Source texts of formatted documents
━━━━━━━━

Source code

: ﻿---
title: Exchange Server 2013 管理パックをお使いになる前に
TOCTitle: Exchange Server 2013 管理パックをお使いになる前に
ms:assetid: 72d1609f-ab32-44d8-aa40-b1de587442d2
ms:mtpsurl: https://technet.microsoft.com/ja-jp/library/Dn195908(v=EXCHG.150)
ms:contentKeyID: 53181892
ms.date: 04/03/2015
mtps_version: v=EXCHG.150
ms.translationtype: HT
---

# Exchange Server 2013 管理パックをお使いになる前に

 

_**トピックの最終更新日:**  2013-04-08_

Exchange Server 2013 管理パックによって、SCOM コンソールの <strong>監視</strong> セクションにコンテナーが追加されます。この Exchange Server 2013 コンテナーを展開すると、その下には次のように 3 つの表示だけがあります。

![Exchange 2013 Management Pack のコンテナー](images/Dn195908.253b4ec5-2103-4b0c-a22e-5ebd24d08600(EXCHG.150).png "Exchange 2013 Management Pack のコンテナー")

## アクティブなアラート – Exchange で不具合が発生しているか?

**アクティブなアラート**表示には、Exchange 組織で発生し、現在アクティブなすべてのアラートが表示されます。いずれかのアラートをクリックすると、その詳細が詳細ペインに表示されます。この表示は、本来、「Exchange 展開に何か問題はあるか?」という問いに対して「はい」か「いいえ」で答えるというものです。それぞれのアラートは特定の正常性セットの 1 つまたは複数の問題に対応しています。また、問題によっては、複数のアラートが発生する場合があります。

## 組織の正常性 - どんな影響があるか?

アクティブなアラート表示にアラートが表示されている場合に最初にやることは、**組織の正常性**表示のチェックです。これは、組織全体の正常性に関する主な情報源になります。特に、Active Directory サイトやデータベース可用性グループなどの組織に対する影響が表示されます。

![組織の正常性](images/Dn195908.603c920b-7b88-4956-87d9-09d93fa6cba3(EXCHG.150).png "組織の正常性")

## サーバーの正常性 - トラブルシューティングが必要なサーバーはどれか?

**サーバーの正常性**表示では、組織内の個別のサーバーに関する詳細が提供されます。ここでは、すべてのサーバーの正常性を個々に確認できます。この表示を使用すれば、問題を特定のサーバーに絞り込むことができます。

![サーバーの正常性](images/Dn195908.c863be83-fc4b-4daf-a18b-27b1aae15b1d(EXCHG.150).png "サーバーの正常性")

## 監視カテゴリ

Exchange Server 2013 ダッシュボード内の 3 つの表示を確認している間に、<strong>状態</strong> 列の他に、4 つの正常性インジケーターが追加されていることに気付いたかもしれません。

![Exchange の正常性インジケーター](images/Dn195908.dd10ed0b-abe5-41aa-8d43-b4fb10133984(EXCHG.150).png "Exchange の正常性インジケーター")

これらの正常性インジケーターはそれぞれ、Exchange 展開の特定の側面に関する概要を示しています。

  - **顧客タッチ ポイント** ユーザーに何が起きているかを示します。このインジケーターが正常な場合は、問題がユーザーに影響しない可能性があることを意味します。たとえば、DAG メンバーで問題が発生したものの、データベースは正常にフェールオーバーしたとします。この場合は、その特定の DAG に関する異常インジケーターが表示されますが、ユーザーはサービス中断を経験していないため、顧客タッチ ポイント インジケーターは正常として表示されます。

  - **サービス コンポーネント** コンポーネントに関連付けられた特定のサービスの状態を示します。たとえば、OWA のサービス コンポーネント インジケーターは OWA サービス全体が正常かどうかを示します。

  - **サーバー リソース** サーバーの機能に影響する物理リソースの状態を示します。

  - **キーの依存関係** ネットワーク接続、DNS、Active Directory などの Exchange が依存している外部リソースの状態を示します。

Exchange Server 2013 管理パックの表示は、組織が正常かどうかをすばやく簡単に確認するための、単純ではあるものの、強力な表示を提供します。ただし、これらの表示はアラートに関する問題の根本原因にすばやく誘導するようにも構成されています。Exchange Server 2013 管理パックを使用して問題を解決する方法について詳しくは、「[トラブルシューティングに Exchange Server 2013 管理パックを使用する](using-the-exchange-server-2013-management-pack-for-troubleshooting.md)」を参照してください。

━━━━━━━━

Problem requirements
Scan the entries above. Copy each line that has the string "たとえば".

Task result
  - **顧客タッチ ポイント** ユーザーに何が起きているかを示します。このインジケーターが正常な場合は、問題がユーザーに影響しない可能性があることを意味します。たとえば、DAG メンバーで問題が発生したものの、データベースは正常にフェールオーバーしたとします。この場合は、その特定の DAG に関する異常インジケーターが表示されますが、ユーザーはサービス中断を経験していないため、顧客タッチ ポイント インジケーターは正常として表示されます。
  - **サービス コンポーネント** コンポーネントに関連付けられた特定のサービスの状態を示します。たとえば、OWA のサービス コンポーネント インジケーターは OWA サービス全体が正常かどうかを示します。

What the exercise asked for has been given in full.